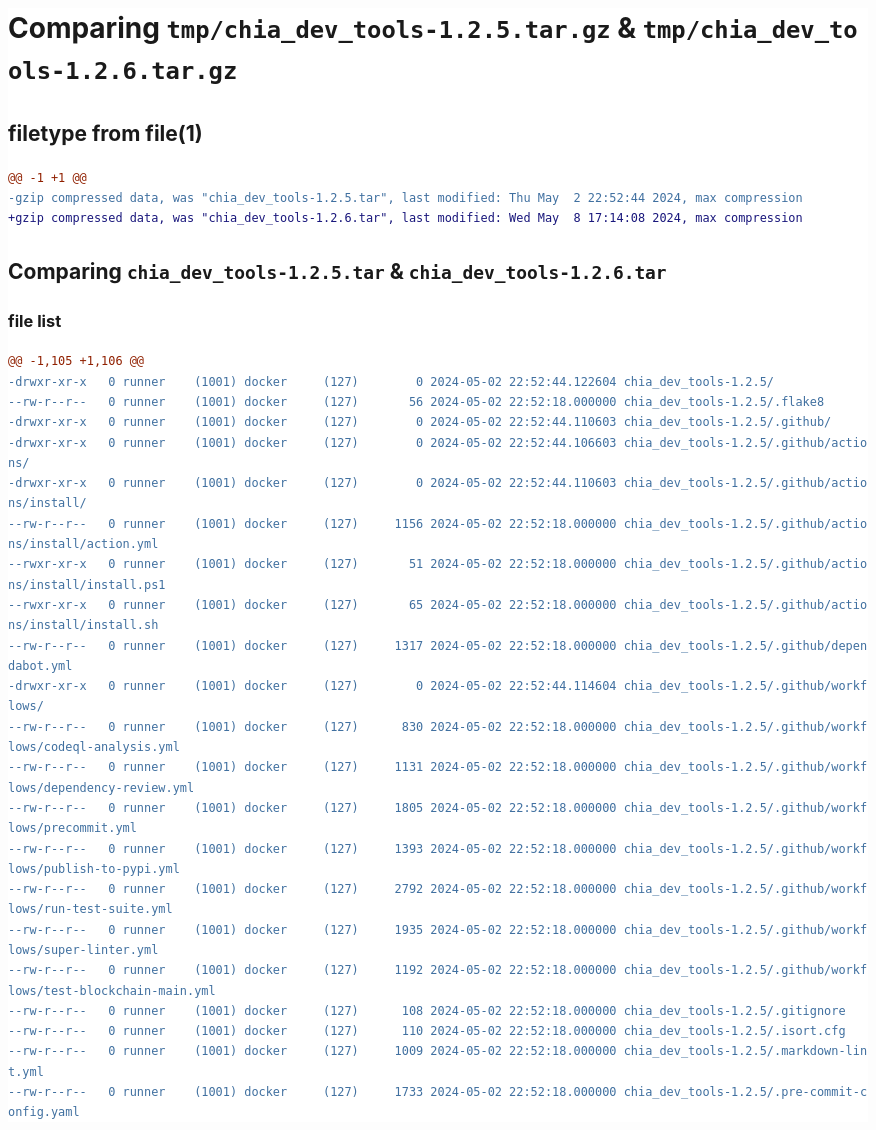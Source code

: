 # Comparing `tmp/chia_dev_tools-1.2.5.tar.gz` & `tmp/chia_dev_tools-1.2.6.tar.gz`

## filetype from file(1)

```diff
@@ -1 +1 @@
-gzip compressed data, was "chia_dev_tools-1.2.5.tar", last modified: Thu May  2 22:52:44 2024, max compression
+gzip compressed data, was "chia_dev_tools-1.2.6.tar", last modified: Wed May  8 17:14:08 2024, max compression
```

## Comparing `chia_dev_tools-1.2.5.tar` & `chia_dev_tools-1.2.6.tar`

### file list

```diff
@@ -1,105 +1,106 @@
-drwxr-xr-x   0 runner    (1001) docker     (127)        0 2024-05-02 22:52:44.122604 chia_dev_tools-1.2.5/
--rw-r--r--   0 runner    (1001) docker     (127)       56 2024-05-02 22:52:18.000000 chia_dev_tools-1.2.5/.flake8
-drwxr-xr-x   0 runner    (1001) docker     (127)        0 2024-05-02 22:52:44.110603 chia_dev_tools-1.2.5/.github/
-drwxr-xr-x   0 runner    (1001) docker     (127)        0 2024-05-02 22:52:44.106603 chia_dev_tools-1.2.5/.github/actions/
-drwxr-xr-x   0 runner    (1001) docker     (127)        0 2024-05-02 22:52:44.110603 chia_dev_tools-1.2.5/.github/actions/install/
--rw-r--r--   0 runner    (1001) docker     (127)     1156 2024-05-02 22:52:18.000000 chia_dev_tools-1.2.5/.github/actions/install/action.yml
--rwxr-xr-x   0 runner    (1001) docker     (127)       51 2024-05-02 22:52:18.000000 chia_dev_tools-1.2.5/.github/actions/install/install.ps1
--rwxr-xr-x   0 runner    (1001) docker     (127)       65 2024-05-02 22:52:18.000000 chia_dev_tools-1.2.5/.github/actions/install/install.sh
--rw-r--r--   0 runner    (1001) docker     (127)     1317 2024-05-02 22:52:18.000000 chia_dev_tools-1.2.5/.github/dependabot.yml
-drwxr-xr-x   0 runner    (1001) docker     (127)        0 2024-05-02 22:52:44.114604 chia_dev_tools-1.2.5/.github/workflows/
--rw-r--r--   0 runner    (1001) docker     (127)      830 2024-05-02 22:52:18.000000 chia_dev_tools-1.2.5/.github/workflows/codeql-analysis.yml
--rw-r--r--   0 runner    (1001) docker     (127)     1131 2024-05-02 22:52:18.000000 chia_dev_tools-1.2.5/.github/workflows/dependency-review.yml
--rw-r--r--   0 runner    (1001) docker     (127)     1805 2024-05-02 22:52:18.000000 chia_dev_tools-1.2.5/.github/workflows/precommit.yml
--rw-r--r--   0 runner    (1001) docker     (127)     1393 2024-05-02 22:52:18.000000 chia_dev_tools-1.2.5/.github/workflows/publish-to-pypi.yml
--rw-r--r--   0 runner    (1001) docker     (127)     2792 2024-05-02 22:52:18.000000 chia_dev_tools-1.2.5/.github/workflows/run-test-suite.yml
--rw-r--r--   0 runner    (1001) docker     (127)     1935 2024-05-02 22:52:18.000000 chia_dev_tools-1.2.5/.github/workflows/super-linter.yml
--rw-r--r--   0 runner    (1001) docker     (127)     1192 2024-05-02 22:52:18.000000 chia_dev_tools-1.2.5/.github/workflows/test-blockchain-main.yml
--rw-r--r--   0 runner    (1001) docker     (127)      108 2024-05-02 22:52:18.000000 chia_dev_tools-1.2.5/.gitignore
--rw-r--r--   0 runner    (1001) docker     (127)      110 2024-05-02 22:52:18.000000 chia_dev_tools-1.2.5/.isort.cfg
--rw-r--r--   0 runner    (1001) docker     (127)     1009 2024-05-02 22:52:18.000000 chia_dev_tools-1.2.5/.markdown-lint.yml
--rw-r--r--   0 runner    (1001) docker     (127)     1733 2024-05-02 22:52:18.000000 chia_dev_tools-1.2.5/.pre-commit-config.yaml
```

═══

▸ **Exercise**:
What lines in the listing above hold the string "compressed"? List them.

▸ **Response area**:
-gzip compressed data, was "chia_dev_tools-1.2.5.tar", last modified: Thu May  2 22:52:44 2024, max compression
+gzip compressed data, was "chia_dev_tools-1.2.6.tar", last modified: Wed May  8 17:14:08 2024, max compression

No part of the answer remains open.